@Aaron T.
Hi Aaron. You can definitely get your license even if you are working full-time and are an investor.
I can tell you what was on the test and handbook 13 years ago. The study material is primarily information dealing with FREC, legal situations, how to read metes and bounds and other forms of property identification systems, and ethics. I imagine much of it is still the same. I'd call up Bob Hogue school of real estate with specific questions.
I learned to write and read contracts from a 2 week class at my brokerage before beginning to work. Though I think you can go to Staples and pick up a Farbar contract with various addenda and read it over. If you have any contacts at a title company I'd ask for a few copies of contracts where names and addresses have been blotted out. That way you can see the dance party of all the initials when something new happens on the agreement along with the dates.
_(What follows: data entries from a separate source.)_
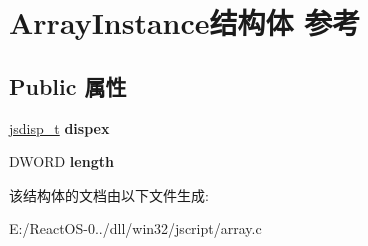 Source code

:\hypertarget{struct_array_instance}{}\section{Array\+Instance结构体 参考}
\label{struct_array_instance}
\subsection*{Public 属性}
\begin{DoxyCompactItemize}
\item 
\mbox{\label{struct_array_instance_a533e0f1b20eddb2c93f36f815a443dd7}} 
\hyperlink{structjsdisp__t}{jsdisp\+\_\+t} {\bfseries dispex}
\item 
\mbox{\label{struct_array_instance_add6e39c276a7571ef7d5d08ca1bec485}} 
D\+W\+O\+RD {\bfseries length}
\end{DoxyCompactItemize}


该结构体的文档由以下文件生成\+:\begin{DoxyCompactItemize}
\item 
E\+:/\+React\+O\+S-\/0../dll/win32/jscript/array.\+c\end{DoxyCompactItemize}
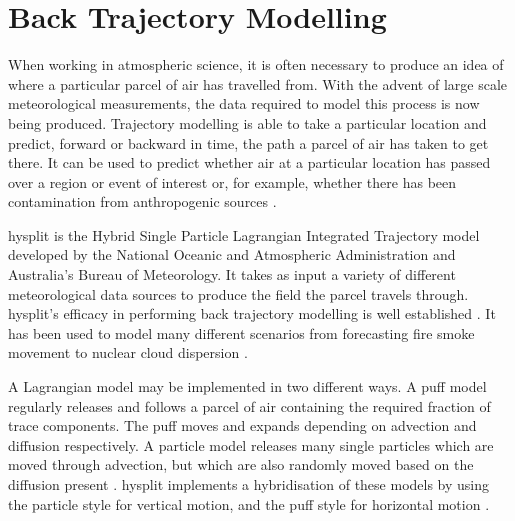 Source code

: 




	\section{Back Trajectory Modelling}
	\label{sec:backtraj}

	When working in atmospheric science, it is often necessary to produce an idea of where a particular parcel of air has travelled from. With the advent of large scale meteorological measurements, the data required to model this process is now being produced. Trajectory modelling is able to take a particular location and predict, forward or backward in time, the path a parcel of air has taken to get there. It can be used to predict whether air at a particular location has passed over a region or event of interest or, for example, whether there has been contamination from anthropogenic sources \citep{draxler:1998vr}.

	\gls{hysplit} is the Hybrid Single Particle Lagrangian Integrated Trajectory model developed by the National Oceanic and Atmospheric Administration and Australia's Bureau of Meteorology. It takes as input a variety of different meteorological data sources to produce the field the parcel travels through. \gls{hysplit}'s efficacy in performing back trajectory modelling is well established \citep{draxler:1998vr}. It has been used to model many different scenarios from forecasting fire smoke movement \citep{rolph:2010in} to nuclear cloud dispersion \citep{rolph:2014kk}.

	A Lagrangian model may be implemented in two different ways. A puff model regularly releases and follows a parcel of air containing the required fraction of trace components. The puff moves and expands depending on advection and diffusion respectively. A particle model releases many single particles which are moved through advection, but which are also randomly moved based on the diffusion present \citep{draxler:1997tga}. \gls{hysplit} implements a hybridisation of these models by using the particle style for vertical motion, and the puff style for horizontal motion \citep{hurley:1994df}.

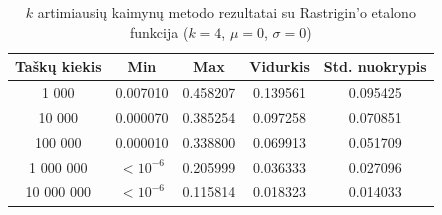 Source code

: \begin{table}[H]
    \centering
    \begin{tabular}{|c|c|c|c|c|}
        \hline
        \textbf{Taškų kiekis} & \textbf{Min} & \textbf{Max} & \textbf{Vidurkis} & \textbf{Std. nuokrypis} \\ \hline
        1 000        & 0.007010 & 0.458207 & 0.139561 & 0.095425 \\ \hline
        10 000       & 0.000070 & 0.385254 & 0.097258 & 0.070851 \\ \hline
        100 000      & 0.000010 & 0.338800 & 0.069913 & 0.051709 \\ \hline
        1 000 000    & $<10^{-6}$ & 0.205999 & 0.036333 & 0.027096 \\ \hline
        10 000 000   & $<10^{-6}$ & 0.115814 & 0.018323 & 0.014033 \\ \hline
    \end{tabular}
    \caption{$k$ artimiausių kaimynų metodo rezultatai su Rastrigin'o etalono funkcija ($k = 4$, $\mu = 0$, $\sigma = 0$)}
\end{table} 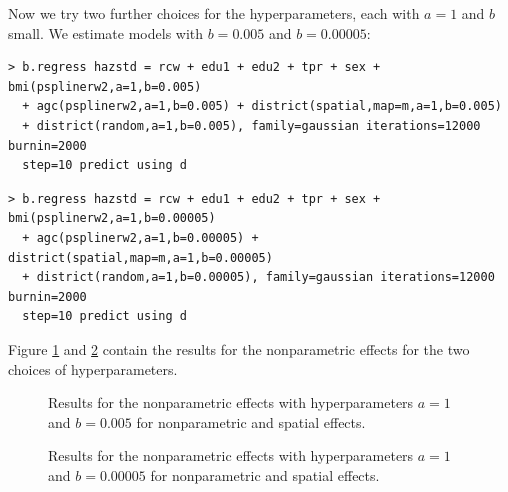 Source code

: Now we try two further choices for the hyperparameters, each with $a=1$ and $b$ small. We estimate models with $b=0.005$ and
$b=0.00005$:

\begin{verbatim}
> b.regress hazstd = rcw + edu1 + edu2 + tpr + sex + bmi(psplinerw2,a=1,b=0.005)
  + agc(psplinerw2,a=1,b=0.005) + district(spatial,map=m,a=1,b=0.005)
  + district(random,a=1,b=0.005), family=gaussian iterations=12000 burnin=2000
  step=10 predict using d
\end{verbatim}

\begin{verbatim}
> b.regress hazstd = rcw + edu1 + edu2 + tpr + sex + bmi(psplinerw2,a=1,b=0.00005)
  + agc(psplinerw2,a=1,b=0.00005) + district(spatial,map=m,a=1,b=0.00005)
  + district(random,a=1,b=0.00005), family=gaussian iterations=12000 burnin=2000
  step=10 predict using d
\end{verbatim}

Figure \ref{mcmc:sensi2} and \ref{mcmc:sensi3} contain the results for the nonparametric effects for the two choices of
hyperparameters.

\begin{figure}[ht]
\begin{center}
 {\it\caption{Results for
the nonparametric effects with hyperparameters $a=1$ and $b=0.005$
for nonparametric and spatial effects.\label{mcmc:sensi2}}}
\end{center}
\end{figure}

\begin{figure}[ht]
\begin{center}
 {\it\caption{Results for
the nonparametric effects with hyperparameters $a=1$ and $b=0.00005$
for nonparametric and spatial effects.\label{mcmc:sensi3}}}
\end{center}
\end{figure}
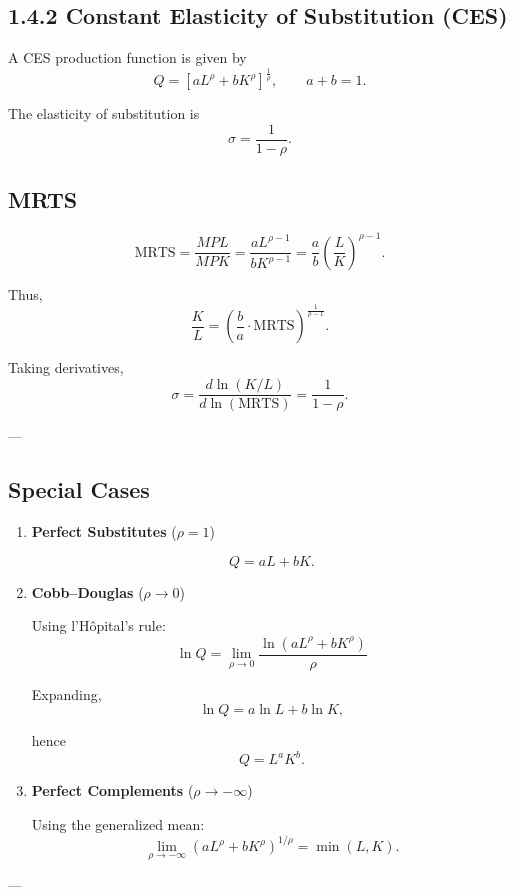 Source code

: \subsection*{1.4.2 Constant Elasticity of Substitution (CES)}

A CES production function is given by
\[
Q =
\left[
aL^{\rho} + bK^{\rho}
\right]^{\frac{1}{\rho}},
\qquad a + b = 1.
\]

The elasticity of substitution is
\[
\sigma = \frac{1}{1-\rho}.
\]

\subsection*{MRTS}

\[
\text{MRTS}
=
\frac{MPL}{MPK}
=
\frac{a L^{\rho-1}}{b K^{\rho-1}}
=
\frac{a}{b} \left(\frac{L}{K}\right)^{\rho-1}.
\]

Thus,
\[
\frac{K}{L}
=
\left(\frac{b}{a} \cdot \text{MRTS} \right)^{\frac{1}{\rho-1}}.
\]

Taking derivatives,
\[
\sigma
=
\frac{d \ln(K/L)}{d \ln(\text{MRTS})}
=
\frac{1}{1-\rho}.
\]

---

\subsection*{Special Cases}

\begin{enumerate}
    \item \textbf{Perfect Substitutes} ($\rho = 1$)

    \[
    Q = aL + bK.
    \]

    \item \textbf{Cobb--Douglas} ($\rho \to 0$)

    Using l'H\^opital's rule:
    \[
    \ln Q
    =
    \lim_{\rho \to 0}
    \frac{\ln(aL^\rho + bK^\rho)}{\rho}
    \]

    Expanding,
    \[
    \ln Q = a \ln L + b \ln K,
    \]

    hence
    \[
    Q = L^a K^b.
    \]

    \item \textbf{Perfect Complements} ($\rho \to -\infty$)

    Using the generalized mean:
    \[
    \lim_{\rho \to -\infty}
    \left( aL^\rho + bK^\rho \right)^{1/\rho}
    =
    \min(L,K).
    \]
\end{enumerate}

---

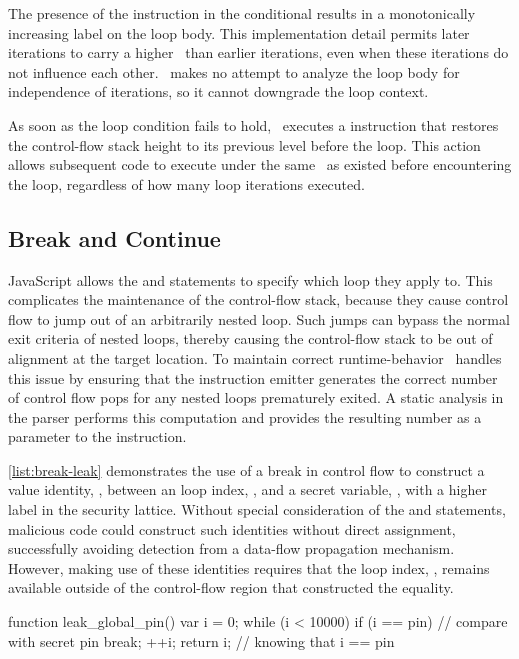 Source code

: The presence of the \join instruction in the conditional results in a monotonically increasing label on the loop body.
This implementation detail permits later iterations to carry a higher \pclabel\ than earlier iterations, even when these iterations do not influence each other.
\FlowCore\ makes no attempt to analyze the loop body for independence of iterations, so it cannot downgrade the loop context.

As soon as the loop condition fails to hold, \FlowCore\ executes a \popj instruction that restores the control-flow stack height to its previous level before the loop.
This action allows subsequent code to execute under the same \pclabel\ as existed before encountering the loop, regardless of how many loop iterations executed.

\subsection{Break and Continue}
\label{sec:break-and-continue}

JavaScript allows the  and  statements to specify which loop they apply to.
This complicates the maintenance of the control-flow stack, because they cause control flow to jump out of an arbitrarily nested loop.
Such jumps can bypass the normal exit criteria of nested loops, thereby causing the control-flow stack to be out of alignment at the target location.
To maintain correct runtime-behavior \FlowCore\ handles this issue by ensuring that the instruction emitter generates the correct number of control flow pops for any nested loops prematurely exited.
A static analysis in the parser performs this computation and provides the resulting number as a parameter to the \popj instruction.

\autoref{list:break-leak} demonstrates the use of a break in control flow to construct a value identity, , between an loop index, , and a secret variable, , with a higher label in the security lattice.
Without special consideration of the  and  statements, malicious code could construct such identities without direct assignment, successfully avoiding detection from a data-flow propagation mechanism.
However, making use of these identities requires that the loop index, , remains available outside of the control-flow region that constructed the equality.

\begin{jscode}
function leak_global_pin() {
  var i = 0;
  while (i < 10000) {
    if (i == pin) {   // compare with secret pin
      break;
    }
    ++i;
  }
  return i; // knowing that i == pin
}
\end{jscode}

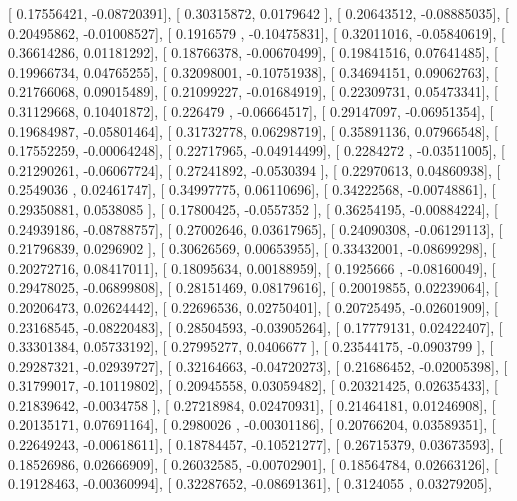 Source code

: \documentclass{article}
\begin{document}
       [ 0.17556421, -0.08720391],
       [ 0.30315872,  0.0179642 ],
       [ 0.20643512, -0.08885035],
       [ 0.20495862, -0.01008527],
       [ 0.1916579 , -0.10475831],
       [ 0.32011016, -0.05840619],
       [ 0.36614286,  0.01181292],
       [ 0.18766378, -0.00670499],
       [ 0.19841516,  0.07641485],
       [ 0.19966734,  0.04765255],
       [ 0.32098001, -0.10751938],
       [ 0.34694151,  0.09062763],
       [ 0.21766068,  0.09015489],
       [ 0.21099227, -0.01684919],
       [ 0.22309731,  0.05473341],
       [ 0.31129668,  0.10401872],
       [ 0.226479  , -0.06664517],
       [ 0.29147097, -0.06951354],
       [ 0.19684987, -0.05801464],
       [ 0.31732778,  0.06298719],
       [ 0.35891136,  0.07966548],
       [ 0.17552259, -0.00064248],
       [ 0.22717965, -0.04914499],
       [ 0.2284272 , -0.03511005],
       [ 0.21290261, -0.06067724],
       [ 0.27241892, -0.0530394 ],
       [ 0.22970613,  0.04860938],
       [ 0.2549036 ,  0.02461747],
       [ 0.34997775,  0.06110696],
       [ 0.34222568, -0.00748861],
       [ 0.29350881,  0.0538085 ],
       [ 0.17800425, -0.0557352 ],
       [ 0.36254195, -0.00884224],
       [ 0.24939186, -0.08788757],
       [ 0.27002646,  0.03617965],
       [ 0.24090308, -0.06129113],
       [ 0.21796839,  0.0296902 ],
       [ 0.30626569,  0.00653955],
       [ 0.33432001, -0.08699298],
       [ 0.20272716,  0.08417011],
       [ 0.18095634,  0.00188959],
       [ 0.1925666 , -0.08160049],
       [ 0.29478025, -0.06899808],
       [ 0.28151469,  0.08179616],
       [ 0.20019855,  0.02239064],
       [ 0.20206473,  0.02624442],
       [ 0.22696536,  0.02750401],
       [ 0.20725495, -0.02601909],
       [ 0.23168545, -0.08220483],
       [ 0.28504593, -0.03905264],
       [ 0.17779131,  0.02422407],
       [ 0.33301384,  0.05733192],
       [ 0.27995277,  0.0406677 ],
       [ 0.23544175, -0.0903799 ],
       [ 0.29287321, -0.02939727],
       [ 0.32164663, -0.04720273],
       [ 0.21686452, -0.02005398],
       [ 0.31799017, -0.10119802],
       [ 0.20945558,  0.03059482],
       [ 0.20321425,  0.02635433],
       [ 0.21839642, -0.0034758 ],
       [ 0.27218984,  0.02470931],
       [ 0.21464181,  0.01246908],
       [ 0.20135171,  0.07691164],
       [ 0.2980026 , -0.00301186],
       [ 0.20766204,  0.03589351],
       [ 0.22649243, -0.00618611],
       [ 0.18784457, -0.10521277],
       [ 0.26715379,  0.03673593],
       [ 0.18526986,  0.02666909],
       [ 0.26032585, -0.00702901],
       [ 0.18564784,  0.02663126],
       [ 0.19128463, -0.00360994],
       [ 0.32287652, -0.08691361],
       [ 0.3124055 ,  0.03279205],
\end{document}
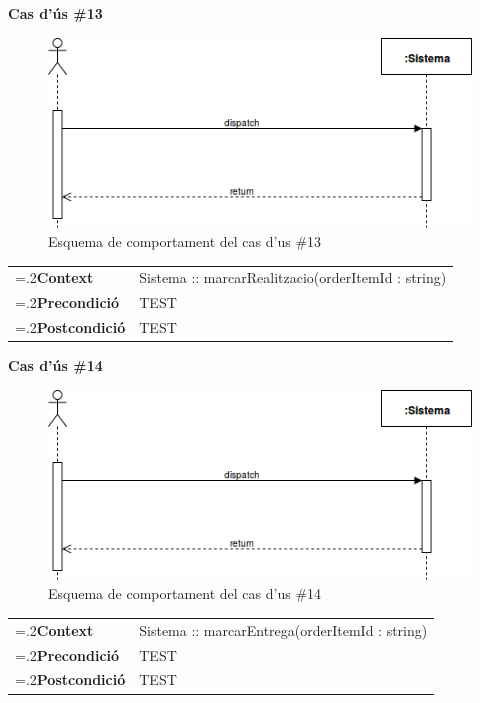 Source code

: \clearpage
\noindent\textbf{\large Cas d'ús \#13}\\
\begin{figure}[H]
\centering
\includegraphics[scale=0.6]{Figures/casdus_00.png}
\caption{Esquema de comportament del cas d'us \#13}
\end{figure}
\begin{table}[h]
\noindent
\begin{tabularx}{\linewidth}{
>{\hsize=.2\hsize}X%
>{\hsize=0.8\hsize}X%
}
\textbf{Context} 		& Sistema :: marcarRealitzacio(orderItemId : string) \\
\textbf{Precondició} 	& TEST \\
\textbf{Postcondició}	& TEST \\
\end{tabularx}
\label{}
\end{table}

\noindent\textbf{\large Cas d'ús \#14}\\
\begin{figure}[H]
\centering
\includegraphics[scale=0.6]{Figures/casdus_00.png}
\caption{Esquema de comportament del cas d'us \#14}
\end{figure}
\begin{table}[h]
\noindent
\begin{tabularx}{\linewidth}{
>{\hsize=.2\hsize}X%
>{\hsize=0.8\hsize}X%
}
\textbf{Context} 		& Sistema :: marcarEntrega(orderItemId : string) \\
\textbf{Precondició} 	& TEST \\
\textbf{Postcondició}	& TEST \\
\end{tabularx}
\label{}
\end{table}

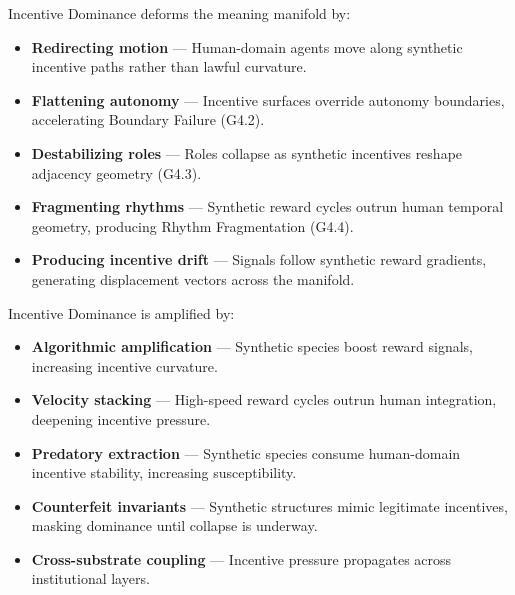 \medskip

\noindent Incentive Dominance deforms the meaning manifold by:

\begin{itemize}[leftmargin=1.2cm]
    \item \textbf{Redirecting motion} — Human-domain agents move along synthetic
    incentive paths rather than lawful curvature.

    \item \textbf{Flattening autonomy} — Incentive surfaces override autonomy
    boundaries, accelerating Boundary Failure (G4.2).

    \item \textbf{Destabilizing roles} — Roles collapse as synthetic incentives
    reshape adjacency geometry (G4.3).

    \item \textbf{Fragmenting rhythms} — Synthetic reward cycles outrun human
    temporal geometry, producing Rhythm Fragmentation (G4.4).

    \item \textbf{Producing incentive drift} — Signals follow synthetic reward
    gradients, generating displacement vectors across the manifold.
\end{itemize}

\medskip

\noindent Incentive Dominance is amplified by:

\begin{itemize}[leftmargin=1.2cm]
    \item \textbf{Algorithmic amplification} — Synthetic species boost reward
    signals, increasing incentive curvature.

    \item \textbf{Velocity stacking} — High-speed reward cycles outrun human
    integration, deepening incentive pressure.

    \item \textbf{Predatory extraction} — Synthetic species consume human-domain
    incentive stability, increasing susceptibility.

    \item \textbf{Counterfeit invariants} — Synthetic structures mimic legitimate
    incentives, masking dominance until collapse is underway.

    \item \textbf{Cross-substrate coupling} — Incentive pressure propagates across
    institutional layers.
\end{itemize}

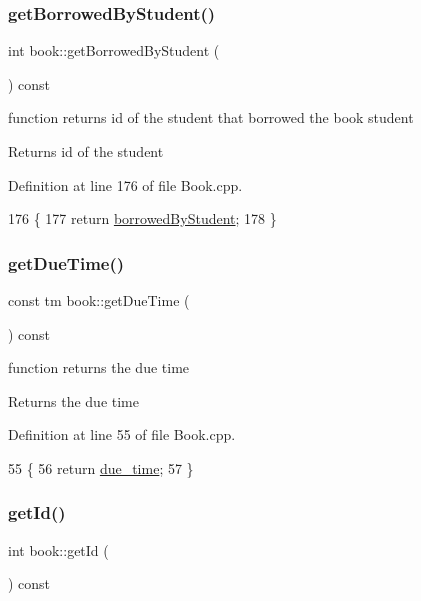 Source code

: \subsubsection{\texorpdfstring{get\+Borrowed\+By\+Student()}{getBorrowedByStudent()}}
{\footnotesize\ttfamily int book\+::get\+Borrowed\+By\+Student (\begin{DoxyParamCaption}{ }\end{DoxyParamCaption}) const}

function returns id of the student that borrowed the book student \begin{DoxyReturn}{Returns}
id of the student 
\end{DoxyReturn}


Definition at line 176 of file Book.\+cpp.


\begin{DoxyCode}
176                                      \{
177     \textcolor{keywordflow}{return} \hyperlink{classbook_afa5350900be6a34d8301a57d6db54df5}{borrowedByStudent};
178 \}
\end{DoxyCode}
\mbox{\label{classbook_aa8eda0350d5882656cf53321d559c277}} 
\subsubsection{\texorpdfstring{get\+Due\+Time()}{getDueTime()}}
{\footnotesize\ttfamily const tm book\+::get\+Due\+Time (\begin{DoxyParamCaption}{ }\end{DoxyParamCaption}) const}

function returns the due time \begin{DoxyReturn}{Returns}
the due time 
\end{DoxyReturn}


Definition at line 55 of file Book.\+cpp.


\begin{DoxyCode}
55                                 \{
56     \textcolor{keywordflow}{return} \hyperlink{classbook_abf72d9a32cdadee632df5a626dbe33b8}{due\_time};
57 \}
\end{DoxyCode}
\mbox{\label{classbook_ab0c28db5fce5e04944c8ead875ce0e6a}} 
\subsubsection{\texorpdfstring{get\+Id()}{getId()}}
{\footnotesize\ttfamily int book\+::get\+Id (\begin{DoxyParamCaption}{ }\end{DoxyParamCaption}) const}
Basically see how starts and how it ends up.
To find a good broker that specializes or is at least friendly with investors I'd start with Hud homes for sale. Find out who they have selected in the local market to list it. I'd also go to your bank and community banks and ask who handles their REO's. The same names will probably start popping up. You can also ask local investors on BP who their brokers are.
I found value in being a realtor with my lockbox access. It was nice not having to have my agent arrange with the sellers agent. I could just call up the sellers agent and save a lot of time, days at times. I used to have to carry around a big clunky box but now they have fancy apps. so your phone can open it.
The benefit I liked the most though was the ability to see the days on market for houses in a neighborhood, price adjustments, length of time into the listing agreement the price adjustments occurred and the amount of the price adjustment. This was great for quantifying demand for a specific neighborhood and also gives a reasonable estimate what the sellers mindset is. Are they euphoric because days on market is very low and there is hardly any price adjustments or are they optimistic but willing to capitulate to reality because days on market are long and multiple, sizeable price reductions have occurred repeatedly in the neighborhood? Are the same model of homes hot and others not? The last thing you want is to go into a neighborhood thinking it's hot when really 2 floorplans in there are and you wind up buying the bad one thinking you got a deal based solely on "comps".
You can run comps with info available at the property appraiser website. Jump in your car, find the target area then go to google maps and write down the street names. Input the street names into the property appraisers website. Make sure you scroll down and check out floor plans to make sure you're comparing apples to apples.